Investigators in West Virginia state wandered in to a basement office of the West Virginia Capitol which was immediately identified as being a set up to pirate movies and music recordings.
“Specifically, one hard drive contained approximately 40 full-length [videos], two other hard drives contained over 3,500 MP3 music files consuming more than 14gb of hard drive space.” said W.V. Chief Technology Officer Kyle Schafer in a letter to the Administration Secretary, Robert Ferguson.
Mr. Schafer also reported that hundreds, if not thousands, of blank DVDs and CDs were found in the Capitol building, as well as many applications frequently used for the decryption of DVDs and de-protection of music CDs.
The Administration Secretary responded to Mr. Schafer saying that that there were in fact public funds spend on this audio-video piracy network. The response said that over $88,000 USD was siphoned out of the General Services budget to pay for these computers, and related equipment over 3 years.

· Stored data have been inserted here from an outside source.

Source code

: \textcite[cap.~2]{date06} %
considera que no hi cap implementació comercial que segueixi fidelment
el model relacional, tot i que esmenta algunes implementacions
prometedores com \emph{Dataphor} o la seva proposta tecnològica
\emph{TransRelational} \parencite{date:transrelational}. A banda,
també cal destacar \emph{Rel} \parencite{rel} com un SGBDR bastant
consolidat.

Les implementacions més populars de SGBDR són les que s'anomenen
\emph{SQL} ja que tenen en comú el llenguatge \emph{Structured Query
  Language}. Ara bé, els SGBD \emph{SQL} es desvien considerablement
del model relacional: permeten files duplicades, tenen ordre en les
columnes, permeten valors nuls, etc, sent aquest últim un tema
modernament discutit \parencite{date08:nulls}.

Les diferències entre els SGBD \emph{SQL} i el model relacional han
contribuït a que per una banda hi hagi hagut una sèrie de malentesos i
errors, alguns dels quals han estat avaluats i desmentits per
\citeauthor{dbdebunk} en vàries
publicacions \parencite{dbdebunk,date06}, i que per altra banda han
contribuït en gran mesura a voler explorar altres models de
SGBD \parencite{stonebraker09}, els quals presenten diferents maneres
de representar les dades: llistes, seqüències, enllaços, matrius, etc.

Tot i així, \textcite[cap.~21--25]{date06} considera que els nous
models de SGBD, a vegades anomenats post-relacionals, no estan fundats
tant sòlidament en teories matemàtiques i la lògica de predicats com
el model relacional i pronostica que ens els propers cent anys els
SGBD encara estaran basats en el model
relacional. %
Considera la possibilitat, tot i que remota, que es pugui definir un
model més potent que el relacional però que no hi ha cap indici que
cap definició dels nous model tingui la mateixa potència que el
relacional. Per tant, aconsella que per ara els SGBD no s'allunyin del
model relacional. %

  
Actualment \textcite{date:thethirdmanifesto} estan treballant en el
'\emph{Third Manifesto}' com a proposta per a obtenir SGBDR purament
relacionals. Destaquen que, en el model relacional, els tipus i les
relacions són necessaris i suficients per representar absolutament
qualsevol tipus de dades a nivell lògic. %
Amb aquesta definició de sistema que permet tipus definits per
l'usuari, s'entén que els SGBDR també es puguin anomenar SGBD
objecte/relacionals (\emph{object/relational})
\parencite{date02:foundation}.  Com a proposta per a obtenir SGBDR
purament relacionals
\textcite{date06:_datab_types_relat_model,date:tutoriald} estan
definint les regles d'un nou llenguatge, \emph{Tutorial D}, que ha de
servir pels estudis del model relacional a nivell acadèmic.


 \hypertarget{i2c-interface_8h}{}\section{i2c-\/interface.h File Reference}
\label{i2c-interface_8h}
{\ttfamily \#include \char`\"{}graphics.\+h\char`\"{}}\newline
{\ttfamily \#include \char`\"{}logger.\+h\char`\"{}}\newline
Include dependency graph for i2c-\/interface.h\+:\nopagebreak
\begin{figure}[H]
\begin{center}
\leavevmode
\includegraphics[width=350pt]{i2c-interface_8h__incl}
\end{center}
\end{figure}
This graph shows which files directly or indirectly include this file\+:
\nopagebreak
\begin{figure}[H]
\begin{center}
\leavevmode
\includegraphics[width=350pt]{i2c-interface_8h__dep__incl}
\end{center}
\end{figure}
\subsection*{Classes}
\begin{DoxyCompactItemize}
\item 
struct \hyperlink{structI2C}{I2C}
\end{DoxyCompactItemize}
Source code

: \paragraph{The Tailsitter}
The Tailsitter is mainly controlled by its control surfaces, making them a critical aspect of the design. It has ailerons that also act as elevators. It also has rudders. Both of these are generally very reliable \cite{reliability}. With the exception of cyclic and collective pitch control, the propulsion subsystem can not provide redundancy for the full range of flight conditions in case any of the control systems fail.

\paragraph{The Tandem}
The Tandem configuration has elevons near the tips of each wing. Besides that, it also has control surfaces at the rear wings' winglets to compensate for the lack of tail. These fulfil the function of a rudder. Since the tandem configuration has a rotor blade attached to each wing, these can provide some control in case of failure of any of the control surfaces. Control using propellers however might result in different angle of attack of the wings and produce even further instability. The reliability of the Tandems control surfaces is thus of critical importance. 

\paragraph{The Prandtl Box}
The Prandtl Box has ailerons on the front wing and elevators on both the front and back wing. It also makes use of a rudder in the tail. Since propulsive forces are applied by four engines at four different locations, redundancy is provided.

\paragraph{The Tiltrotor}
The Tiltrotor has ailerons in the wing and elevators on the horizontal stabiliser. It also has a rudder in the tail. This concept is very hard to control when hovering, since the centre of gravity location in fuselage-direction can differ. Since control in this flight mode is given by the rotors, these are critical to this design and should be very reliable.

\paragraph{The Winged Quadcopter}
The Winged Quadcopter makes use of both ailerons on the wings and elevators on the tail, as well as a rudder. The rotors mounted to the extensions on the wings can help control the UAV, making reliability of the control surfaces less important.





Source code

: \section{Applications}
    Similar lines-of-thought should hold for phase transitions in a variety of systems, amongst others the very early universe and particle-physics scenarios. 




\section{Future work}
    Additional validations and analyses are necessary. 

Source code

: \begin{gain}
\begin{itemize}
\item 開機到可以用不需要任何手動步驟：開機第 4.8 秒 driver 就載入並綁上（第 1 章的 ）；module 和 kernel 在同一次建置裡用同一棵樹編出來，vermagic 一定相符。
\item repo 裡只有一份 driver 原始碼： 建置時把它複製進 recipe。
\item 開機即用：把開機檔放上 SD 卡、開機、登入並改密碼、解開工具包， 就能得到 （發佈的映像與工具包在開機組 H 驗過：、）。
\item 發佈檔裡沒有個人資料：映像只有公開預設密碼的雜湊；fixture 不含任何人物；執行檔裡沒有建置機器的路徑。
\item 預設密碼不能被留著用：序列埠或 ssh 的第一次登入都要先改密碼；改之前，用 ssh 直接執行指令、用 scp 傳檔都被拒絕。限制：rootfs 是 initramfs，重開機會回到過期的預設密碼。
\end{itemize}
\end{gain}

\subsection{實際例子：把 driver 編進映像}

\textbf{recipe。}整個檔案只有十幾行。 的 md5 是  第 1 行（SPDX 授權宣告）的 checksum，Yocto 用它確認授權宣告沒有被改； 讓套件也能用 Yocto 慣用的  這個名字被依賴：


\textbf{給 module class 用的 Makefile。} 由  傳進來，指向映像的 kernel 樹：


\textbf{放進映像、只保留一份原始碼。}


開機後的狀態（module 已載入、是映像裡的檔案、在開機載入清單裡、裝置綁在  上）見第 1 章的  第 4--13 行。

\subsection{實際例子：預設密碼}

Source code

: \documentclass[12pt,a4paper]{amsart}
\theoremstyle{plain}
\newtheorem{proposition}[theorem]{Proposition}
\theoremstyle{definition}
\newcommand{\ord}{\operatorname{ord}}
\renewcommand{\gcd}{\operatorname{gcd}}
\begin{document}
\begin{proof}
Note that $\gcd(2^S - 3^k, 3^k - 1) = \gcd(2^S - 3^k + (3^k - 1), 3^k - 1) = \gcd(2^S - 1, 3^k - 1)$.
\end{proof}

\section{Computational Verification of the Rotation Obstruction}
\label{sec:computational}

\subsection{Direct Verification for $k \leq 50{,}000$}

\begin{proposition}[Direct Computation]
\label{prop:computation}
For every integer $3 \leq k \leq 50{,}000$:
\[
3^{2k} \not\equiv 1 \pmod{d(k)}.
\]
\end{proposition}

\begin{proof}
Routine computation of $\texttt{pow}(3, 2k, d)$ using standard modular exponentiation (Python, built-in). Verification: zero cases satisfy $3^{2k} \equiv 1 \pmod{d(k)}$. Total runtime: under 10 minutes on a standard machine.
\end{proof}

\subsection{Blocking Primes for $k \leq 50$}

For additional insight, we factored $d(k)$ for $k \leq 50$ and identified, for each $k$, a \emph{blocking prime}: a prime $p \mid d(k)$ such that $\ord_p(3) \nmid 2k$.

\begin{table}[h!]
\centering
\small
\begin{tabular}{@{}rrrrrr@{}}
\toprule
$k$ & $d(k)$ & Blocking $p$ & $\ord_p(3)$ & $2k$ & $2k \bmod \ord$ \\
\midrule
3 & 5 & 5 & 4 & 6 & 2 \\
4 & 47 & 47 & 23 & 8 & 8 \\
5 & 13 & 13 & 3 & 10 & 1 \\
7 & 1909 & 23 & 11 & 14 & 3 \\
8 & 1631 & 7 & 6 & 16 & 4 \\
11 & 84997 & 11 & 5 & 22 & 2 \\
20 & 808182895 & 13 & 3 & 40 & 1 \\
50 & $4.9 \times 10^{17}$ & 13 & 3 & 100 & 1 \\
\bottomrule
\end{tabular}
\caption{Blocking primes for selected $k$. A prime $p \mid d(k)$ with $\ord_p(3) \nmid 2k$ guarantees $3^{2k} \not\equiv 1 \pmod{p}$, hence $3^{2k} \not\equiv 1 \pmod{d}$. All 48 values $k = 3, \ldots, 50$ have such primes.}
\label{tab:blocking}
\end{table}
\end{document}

“The P-card system was abused, in what seems to be an intentional attempt to bypass rules to buy equipment that for General Services was outside the norm, there was no question on what they could do with a P-card, in my opinion. As a Cabinet secretary, I would say that it was out of control.” said Administration Secretary, Robert Ferguson, “We will hold accountable those people who have abused the letter and the spirit of the law and undermined my responsibility to safeguard the resources of the state.”
The Record Industry Association of America are making considerations in to suing the State of West Virginia on the grounds that a computer user should know what their children or other users are doing with the computer, and thus, are responsible for any piracy commited using the computer.